**Required work:** Can you find the lines of the listing that include "Firedancer" and copy every one?

**Extracted information:**

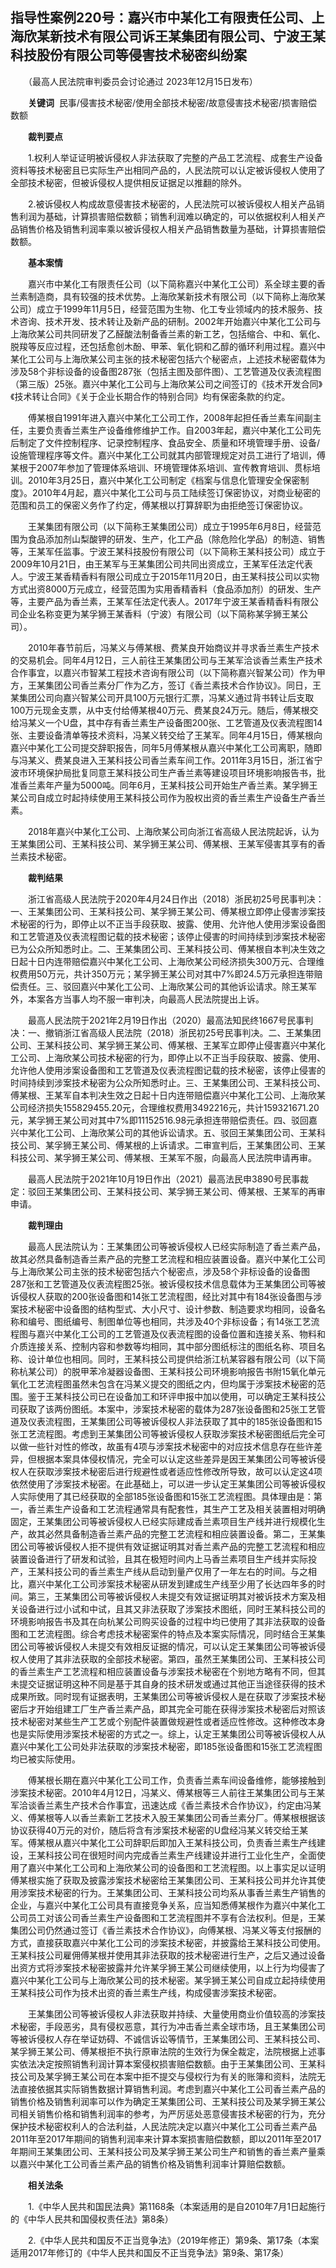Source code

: ## 指导性案例220号：嘉兴市中某化工有限责任公司、上海欣某新技术有限公司诉王某集团有限公司、宁波王某科技股份有限公司等侵害技术秘密纠纷案  

　　（最高人民法院审判委员会讨论通过 2023年12月15日发布）

　　**关键词**  民事/侵害技术秘密/使用全部技术秘密/故意侵害技术秘密/损害赔偿数额

　　**裁判要点**

　　1.权利人举证证明被诉侵权人非法获取了完整的产品工艺流程、成套生产设备资料等技术秘密且已实际生产出相同产品的，人民法院可以认定被诉侵权人使用了全部技术秘密，但被诉侵权人提供相反证据足以推翻的除外。

　　2.被诉侵权人构成故意侵害技术秘密的，人民法院可以被诉侵权人相关产品销售利润为基础，计算损害赔偿数额；销售利润难以确定的，可以依据权利人相关产品销售价格及销售利润率乘以被诉侵权人相关产品销售数量为基础，计算损害赔偿数额。

　　**基本案情**

　　嘉兴市中某化工有限责任公司（以下简称嘉兴中某化工公司）系全球主要的香兰素制造商，具有较强的技术优势。上海欣某新技术有限公司（以下简称上海欣某公司）成立于1999年11月5日，经营范围为生物、化工专业领域内的技术服务、技术咨询、技术开发、技术转让及新产品的研制。2002年开始嘉兴中某化工公司与上海欣某公司共同研发了乙醛酸法制备香兰素的新工艺，包括缩合、中和、氧化、脱羧等反应过程，还包括愈创木酚、甲苯、氧化铜和乙醇的循环利用过程。嘉兴中某化工公司与上海欣某公司主张的技术秘密包括六个秘密点，上述技术秘密载体为涉及58个非标设备的设备图287张（包括主图及部件图）、工艺管道及仪表流程图（第三版）25张。嘉兴中某化工公司与上海欣某公司之间签订的《技术开发合同》《技术转让合同》《关于企业长期合作的特别合同》均有保密条款的约定。

　　傅某根自1991年进入嘉兴中某化工公司工作，2008年起担任香兰素车间副主任，主要负责香兰素生产设备维修维护工作。自2003年起，嘉兴中某化工公司先后制定了文件控制程序、记录控制程序、食品安全、质量和环境管理手册、设备/设施管理程序等文件。嘉兴中某化工公司就其内部管理规定对员工进行了培训，傅某根于2007年参加了管理体系培训、环境管理体系培训、宣传教育培训、贯标培训。2010年3月25日，嘉兴中某化工公司制定《档案与信息化管理安全保密制度》。2010年4月起，嘉兴中某化工公司与员工陆续签订保密协议，对商业秘密的范围和员工的保密义务作了约定，傅某根以打算辞职为由拒绝签订保密协议。

　　王某集团有限公司（以下简称王某集团公司）成立于1995年6月8日，经营范围为食品添加剂山梨酸钾的研发、生产，化工产品（除危险化学品）的制造、销售等，王某军任监事。宁波王某科技股份有限公司（以下简称王某科技公司）成立于2009年10月21日，由王某军与王某集团公司共同出资成立，王某军任法定代表人。宁波王某香精香料有限公司成立于2015年11月20日，由王某科技公司以实物方式出资8000万元成立，经营范围为实用香精香料（食品添加剂）的研发、生产等，主要产品为香兰素，王某军任法定代表人。2017年宁波王某香精香料有限公司企业名称变更为某孚狮王某香料（宁波）有限公司（以下简称某孚狮王某公司）。

　　2010年春节前后，冯某义与傅某根、费某良开始商议并寻求香兰素生产技术的交易机会。同年4月12日，三人前往王某集团公司与王某军洽谈香兰素生产技术合作事宜，以嘉兴市智某工程技术咨询有限公司（以下简称嘉兴智某公司）作为甲方，王某集团公司香兰素分厂作为乙方，签订《香兰素技术合作协议》。同日，王某集团公司向嘉兴智某公司开具100万元银行汇票，冯某义通过背书转让后支取100万元现金支票，从中支付给傅某根40万元、费某良24万元。随后，傅某根交给冯某义一个U盘，其中存有香兰素生产设备图200张、工艺管道及仪表流程图14张、主要设备清单等技术资料，冯某义转交给了王某军。同年4月15日，傅某根向嘉兴中某化工公司提交辞职报告，同年5月傅某根从嘉兴中某化工公司离职，随即与冯某义、费某良进入王某科技公司香兰素车间工作。2011年3月15日，浙江省宁波市环境保护局批复同意王某科技公司生产香兰素等建设项目环境影响报告书，批准香兰素年产量为5000吨。同年6月，王某科技公司开始生产香兰素。某孚狮王某公司自成立时起持续使用王某科技公司作为股权出资的香兰素生产设备生产香兰素。

　　2018年嘉兴中某化工公司、上海欣某公司向浙江省高级人民法院起诉，认为王某集团公司、王某科技公司、某孚狮王某公司、傅某根、王某军侵害其享有的香兰素技术秘密。

　　**裁判结果**

　　浙江省高级人民法院于2020年4月24日作出（2018）浙民初25号民事判决：一、王某集团公司、王某科技公司、某孚狮王某公司、傅某根立即停止侵害涉案技术秘密的行为，即停止以不正当手段获取、披露、使用、允许他人使用涉案设备图和工艺管道及仪表流程图记载的技术秘密；该停止侵害的时间持续到涉案技术秘密已为公众所知悉时止。二、王某集团公司、王某科技公司、傅某根自本判决生效之日起十日内连带赔偿嘉兴中某化工公司、上海欣某公司经济损失300万元、合理维权费用50万元，共计350万元；某孚狮王某公司对其中7%即24.5万元承担连带赔偿责任。三、驳回嘉兴中某化工公司、上海欣某公司的其他诉讼请求。除王某军外，本案各方当事人均不服一审判决，向最高人民法院提出上诉。

　　最高人民法院于2021年2月19日作出（2020）最高法知民终1667号民事判决：一、撤销浙江省高级人民法院（2018）浙民初25号民事判决。二、王某集团公司、王某科技公司、某孚狮王某公司、傅某根、王某军立即停止侵害嘉兴中某化工公司、上海欣某公司技术秘密的行为，即停止以不正当手段获取、披露、使用、允许他人使用涉案设备图和工艺管道及仪表流程图记载的技术秘密，该停止侵害的时间持续到涉案技术秘密为公众所知悉时止。三、王某集团公司、王某科技公司、傅某根、王某军自本判决生效之日起十日内连带赔偿嘉兴中某化工公司、上海欣某公司经济损失155829455.20元，合理维权费用3492216元，共计159321671.20元，某孚狮王某公司对其中7%即11152516.98元承担连带赔偿责任。四、驳回嘉兴中某化工公司、上海欣某公司的其他诉讼请求。五、驳回王某集团公司、王某科技公司、某孚狮王某公司、傅某根的上诉请求。二审宣判后，王某集团公司、王某科技公司、某孚狮王某公司、傅某根、王某军不服，向最高人民法院申请再审。

　　最高人民法院于2021年10月19日作出（2021）最高法民申3890号民事裁定：驳回王某集团公司、王某科技公司、某孚狮王某公司、傅某根、王某军的再审申请。

　　**裁判理由**

　　最高人民法院认为：王某集团公司等被诉侵权人已经实际制造了香兰素产品，故其必然具备制造香兰素产品的完整工艺流程和相应装置设备。嘉兴中某化工公司与上海欣某公司主张的技术秘密包括六个秘密点，涉及58个非标设备的设备图287张和工艺管道及仪表流程图25张。被诉侵权技术信息载体为王某集团公司等被诉侵权人获取的200张设备图和14张工艺流程图，经比对其中有184张设备图与涉案技术秘密中设备图的结构型式、大小尺寸、设计参数、制造要求均相同，设备名称和编号、图纸编号、制图单位等也相同，共涉及40个非标设备；有14张工艺流程图与嘉兴中某化工公司的工艺管道及仪表流程图的设备位置和连接关系、物料和介质连接关系、控制内容和参数等均相同，其中部分图纸标注的图纸名称、项目名称、设计单位也相同。同时，王某科技公司提供给浙江杭某容器有限公司（以下简称杭某公司）的脱甲苯冷凝器设备图、王某科技公司环境影响报告书附15氧化单元氧化工艺流程图虽然未包含在冯某义提交的图纸之内，但均属于涉案技术秘密的范围。鉴于王某科技公司已在设备加工和环评申报中加以使用，可以确定王某科技公司获取了该两份图纸。本案中，涉案技术秘密的载体为287张设备图和25张工艺管道及仪表流程图，王某集团公司等被诉侵权人非法获取了其中的185张设备图和15张工艺流程图。考虑到王某集团公司等被诉侵权人获取涉案技术秘密图纸后完全可以做一些针对性的修改，故虽有4项与涉案技术秘密中的对应技术信息存在些许差异，但根据本案具体侵权情况，完全可以认定这些差异是因王某集团公司等被诉侵权人在获取涉案技术秘密后进行规避性或者适应性修改所导致，故可以认定这4项依然使用了涉案技术秘密。在此基础上，可以进一步认定王某集团公司等被诉侵权人实际使用了其已经获取的全部185张设备图和15张工艺流程图。具体理由是：第一，香兰素生产设备和工艺流程通常具有配套性，其生产工艺及相关装置相对明确固定，王某集团公司等被诉侵权人已经实际建成香兰素项目生产线并进行规模化生产，故其必然具备制造香兰素产品的完整工艺流程和相应装置设备。第二，王某集团公司等被诉侵权人拒不提供有效证据证明其对香兰素产品的完整工艺流程和相应装置设备进行了研发和试验，且其在极短时间内上马香兰素项目生产线并实际投产，王某科技公司的香兰素生产线从启动到量产仅用了一年左右的时间。与之相比，嘉兴中某化工公司涉案技术秘密从研发到建成生产线至少用了长达四年多的时间。第三，王某集团公司等被诉侵权人未提交有效证据证明其对被诉技术方案及相关设备进行过小试和中试，且其又非法获取了涉案技术图纸，同时王某科技公司的环境影响报告书及其在向杭某公司购买设备的过程中均已使用了其非法获取的设备图和工艺流程图。综合考虑技术秘密案件的特点及本案实际情况，同时结合王某集团公司等被诉侵权人未提交有效相反证据的情况，可以认定王某集团公司等被诉侵权人使用了其非法获取的全部技术秘密。第四，虽然王某集团公司、王某科技公司的香兰素生产工艺流程和相应装置设备与涉案技术秘密在个别地方略有不同，但其未提交证据证明这种不同是基于其自身的技术研发或通过其他正当途径获得的技术成果所致。同时现有证据表明，王某集团公司等被诉侵权人是在获取了涉案技术秘密后才开始组建工厂生产香兰素产品，即其完全可能在获得涉案技术秘密后对照该技术秘密对某些生产工艺或个别配件装置做规避性或者适应性修改。这种修改本身也是实际使用涉案技术秘密的方式之一。综上，认定王某集团公司等被诉侵权人从嘉兴中某化工公司处非法获取的涉案技术秘密，即185张设备图和15张工艺流程图均已被实际使用。

　　傅某根长期在嘉兴中某化工公司工作，负责香兰素车间设备维修，能够接触到涉案技术秘密。2010年4月12日，冯某义、傅某根等三人前往王某集团公司与王某军洽谈香兰素生产技术合作事宜，迅速达成《香兰素技术合作协议》，约定由冯某义、傅某根等人以香兰素新工艺技术入股王某集团公司香兰素分厂。傅某根根据该协议获得40万元的对价，随后将含有涉案技术秘密的U盘经冯某义转交给王某军。傅某根从嘉兴中某化工公司辞职后即加入王某科技公司，负责香兰素生产线建设，王某科技公司在很短时间内完成香兰素生产线建设并进行工业化生产，全面使用了嘉兴中某化工公司和上海欣某公司的设备图和工艺流程图。以上事实足以证明傅某根实施了获取及披露涉案技术秘密给王某集团公司、王某科技公司并允许其使用涉案技术秘密的行为。王某集团公司、王某科技公司均系从事香兰素生产销售的企业，与嘉兴中某化工公司具有直接竞争关系，应当知悉傅某根作为嘉兴中某化工公司员工对该公司香兰素生产设备图和工艺流程图并不享有合法权利。但是，王某集团公司仍然通过签订《香兰素技术合作协议》，向傅某根、冯某义等支付报酬的方式，直接获取嘉兴中某化工公司的涉案技术秘密，并披露给王某科技公司使用。王某科技公司雇佣傅某根并使用其非法获取的技术秘密进行生产，之后又通过设备出资方式将涉案技术秘密披露并允许某孚狮王某公司继续使用，以上行为均侵害了嘉兴中某化工公司与上海欣某公司的技术秘密。某孚狮王某公司自成立起持续使用王某科技公司作为技术出资的香兰素生产线，构成侵害涉案技术秘密。

　　王某集团公司等被诉侵权人非法获取并持续、大量使用商业价值较高的涉案技术秘密，手段恶劣，具有侵权恶意，其行为冲击香兰素全球市场，且王某集团公司等被诉侵权人存在举证妨碍、不诚信诉讼等情节，王某集团公司、王某科技公司、某孚狮王某公司、傅某根拒不执行原审法院的生效行为保全裁定，法院根据上述事实依法决定按照销售利润计算本案侵权损害赔偿数额。由于王某集团公司、王某科技公司及某孚狮王某公司在本案中拒不提交与侵权行为有关的账簿和资料，法院无法直接依据其实际销售数据计算销售利润。考虑到嘉兴中某化工公司香兰素产品的销售价格及销售利润率可以作为确定王某集团公司、王某科技公司及某孚狮王某公司相关销售价格和销售利润率的参考，为严厉惩处恶意侵害技术秘密的行为，充分保护技术秘密权利人的合法利益，人民法院决定以嘉兴中某化工公司香兰素产品2011年至2017年期间的销售利润率来计算本案损害赔偿数额，即以2011年至2017年期间王某集团公司、王某科技公司及某孚狮王某公司生产和销售的香兰素产量乘以嘉兴中某化工公司香兰素产品的销售价格及销售利润率计算赔偿数额。

　　**相关法条**

　　1.《中华人民共和国民法典》第1168条（本案适用的是自2010年7月1日起施行的《中华人民共和国侵权责任法》第8条）

　　2.《中华人民共和国反不正当竞争法》（2019年修正）第9条、第17条（本案适用2017年修订的《中华人民共和国反不正当竞争法》第9条、第17条）
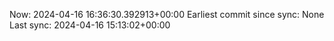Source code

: Now: 2024-04-16 16:36:30.392913+00:00 Earliest commit since sync: None Last sync: 2024-04-16 15:13:02+00:00
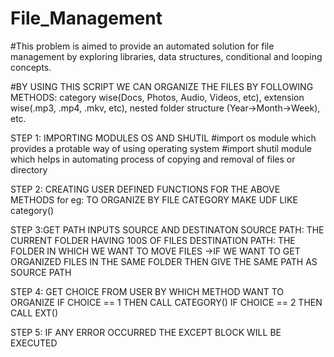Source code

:# File_Management

#This problem is aimed to provide an automated solution for file management by exploring libraries, data structures, conditional and looping concepts.

#BY USING THIS SCRIPT WE CAN ORGANIZE THE FILES BY FOLLOWING METHODS:
category wise(Docs, Photos, Audio, Videos, etc),
extension wise(.mp3, .mp4, .mkv, etc),
nested folder structure (Year->Month->Week), etc.


STEP 1: IMPORTING MODULES OS AND SHUTIL
        #import os module which provides a protable way of using operating system 
        #import shutil module which helps in automating process of copying and removal of files or directory

STEP 2: CREATING USER DEFINED FUNCTIONS FOR THE ABOVE METHODS 
         for eg: TO ORGANIZE BY FILE CATEGORY MAKE UDF LIKE category()
         
STEP 3:GET PATH INPUTS SOURCE AND DESTINATON
        SOURCE PATH: THE CURRENT FOLDER HAVING 100S OF FILES
        DESTINATION PATH: THE FOLDER IN WHICH WE WANT TO MOVE FILES 
                          ->IF WE WANT TO GET ORGANIZED FILES IN THE SAME FOLDER THEN GIVE THE SAME PATH AS SOURCE PATH
                          
STEP 4: GET CHOICE FROM USER BY WHICH METHOD WANT TO ORGANIZE 
          IF CHOICE == 1 THEN CALL CATEGORY()
          IF CHOICE == 2 THEN CALL EXT()
          
STEP 5: IF ANY ERROR OCCURRED THE EXCEPT BLOCK WILL BE EXECUTED
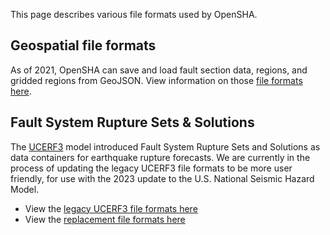 This page describes various file formats used by OpenSHA.

## Geospatial file formats

As of 2021, OpenSHA can save and load fault section data, regions, and gridded regions from GeoJSON. View information on those [file formats here](Geospatial-File-Formats).

## Fault System Rupture Sets & Solutions

The [UCERF3](https://wgcep.org/UCERF3) model introduced Fault System Rupture Sets and Solutions as data containers for earthquake rupture forecasts. We are currently in the process of updating the legacy UCERF3 file formats to be more user friendly, for use with the 2023 update to the U.S. National Seismic Hazard Model.

* View the [legacy UCERF3 file formats here](Legacy-Fault-System-Solution)
* View the [replacement file formats here](Modular-Fault-System-Solution)
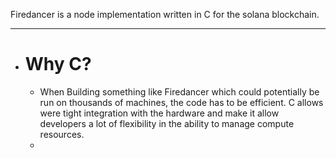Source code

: Firedancer is a node implementation written in C for the solana 
blockchain.

- ---
- # Why C?
	- When Building something like Firedancer which could potentially be run on thousands of machines, the code has to be efficient. C allows were tight integration with the hardware and make it allow developers a lot of flexibility in the ability to manage compute resources.
	-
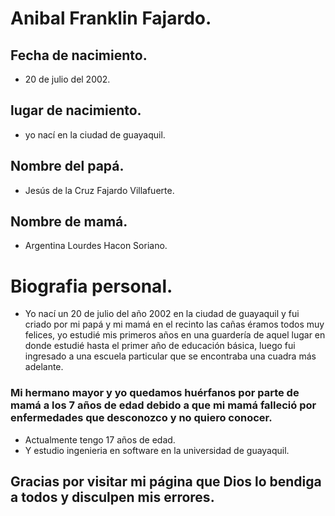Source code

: # Anibal Franklin Fajardo.
## Fecha de nacimiento.
- 20 de julio del 2002.
## lugar de nacimiento.
- yo nací en la ciudad de guayaquil.
## Nombre del papá. 
- Jesús de la Cruz Fajardo Villafuerte.
## Nombre de mamá.
- Argentina Lourdes Hacon Soriano.

# Biografia personal.

- Yo nací un 20 de julio del año 2002 en la ciudad de guayaquil y fui criado por mi papá y mi mamá en el recinto las cañas éramos todos muy felices, yo estudié mis primeros años en una guardería de aquel lugar en donde estudié hasta el primer año de educación básica, luego fui ingresado a una escuela particular que se encontraba una cuadra más adelante.
### Mi hermano mayor y yo quedamos huérfanos por parte de mamá a los 7 años de edad debido a que mi mamá falleció por enfermedades que desconozco y no quiero conocer.
- Actualmente tengo 17 años de edad.
- Y estudio ingenieria en software en la universidad de guayaquil.
## Gracias por visitar mi página que Dios lo bendiga a todos y disculpen mis errores.
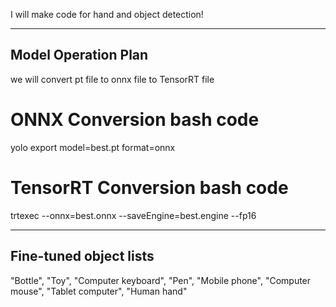 I will make code for hand and object detection!

---
## Model Operation Plan
we will convert pt file to onnx file to TensorRT file

# ONNX Conversion bash code
yolo export model=best.pt format=onnx

# TensorRT Conversion bash code
trtexec --onnx=best.onnx --saveEngine=best.engine --fp16

---
## Fine-tuned object lists
"Bottle", "Toy", "Computer keyboard", "Pen", "Mobile phone", "Computer mouse", "Tablet computer", "Human hand"
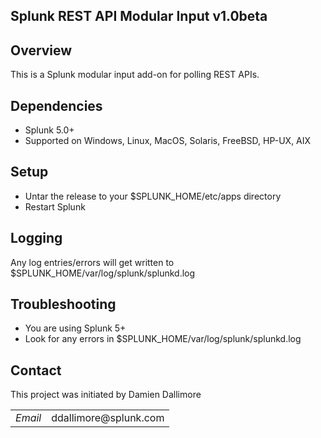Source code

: ## Splunk REST API Modular Input v1.0beta

## Overview

This is a Splunk modular input add-on for polling REST APIs.


## Dependencies

* Splunk 5.0+
* Supported on Windows, Linux, MacOS, Solaris, FreeBSD, HP-UX, AIX

## Setup

* Untar the release to your $SPLUNK_HOME/etc/apps directory
* Restart Splunk


## Logging

Any log entries/errors will get written to $SPLUNK_HOME/var/log/splunk/splunkd.log


## Troubleshooting

* You are using Splunk 5+
* Look for any errors in $SPLUNK_HOME/var/log/splunk/splunkd.log

## Contact

This project was initiated by Damien Dallimore
<table>

<tr>
<td><em>Email</em></td>
<td>ddallimore@splunk.com</td>
</tr>

</table>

**Solution for this problem:**
: Firedancer is a node implementation written in C for the solana 
	- When Building something like Firedancer which could potentially be run on thousands of machines, the code has to be efficient. C allows were tight integration with the hardware and make it allow developers a lot of flexibility in the ability to manage compute resources.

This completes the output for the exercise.